ABOUT THIS TASK ▸
Only an exact repetition of all the entries will be accepted.

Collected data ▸
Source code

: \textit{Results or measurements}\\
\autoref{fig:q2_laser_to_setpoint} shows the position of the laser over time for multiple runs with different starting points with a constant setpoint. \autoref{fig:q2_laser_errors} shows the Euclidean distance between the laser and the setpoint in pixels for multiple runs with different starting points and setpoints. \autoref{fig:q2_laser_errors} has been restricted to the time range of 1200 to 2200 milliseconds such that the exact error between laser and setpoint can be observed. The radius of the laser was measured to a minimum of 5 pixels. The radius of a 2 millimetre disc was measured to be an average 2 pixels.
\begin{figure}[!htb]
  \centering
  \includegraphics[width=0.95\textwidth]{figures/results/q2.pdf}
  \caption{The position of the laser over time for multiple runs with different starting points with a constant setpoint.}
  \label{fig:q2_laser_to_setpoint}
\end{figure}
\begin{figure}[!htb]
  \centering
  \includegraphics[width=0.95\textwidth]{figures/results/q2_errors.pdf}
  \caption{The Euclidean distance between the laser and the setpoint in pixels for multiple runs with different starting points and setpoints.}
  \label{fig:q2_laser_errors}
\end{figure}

OUTPUT FOR THIS TASK ▸
Source code

: \textit{Results or measurements}\\
\autoref{fig:q2_laser_to_setpoint} shows the position of the laser over time for multiple runs with different starting points with a constant setpoint. \autoref{fig:q2_laser_errors} shows the Euclidean distance between the laser and the setpoint in pixels for multiple runs with different starting points and setpoints. \autoref{fig:q2_laser_errors} has been restricted to the time range of 1200 to 2200 milliseconds such that the exact error between laser and setpoint can be observed. The radius of the laser was measured to a minimum of 5 pixels. The radius of a 2 millimetre disc was measured to be an average 2 pixels.
\begin{figure}[!htb]
  \centering
  \includegraphics[width=0.95\textwidth]{figures/results/q2.pdf}
  \caption{The position of the laser over time for multiple runs with different starting points with a constant setpoint.}
  \label{fig:q2_laser_to_setpoint}
\end{figure}
\begin{figure}[!htb]
  \centering
  \includegraphics[width=0.95\textwidth]{figures/results/q2_errors.pdf}
  \caption{The Euclidean distance between the laser and the setpoint in pixels for multiple runs with different starting points and setpoints.}
  \label{fig:q2_laser_errors}
\end{figure}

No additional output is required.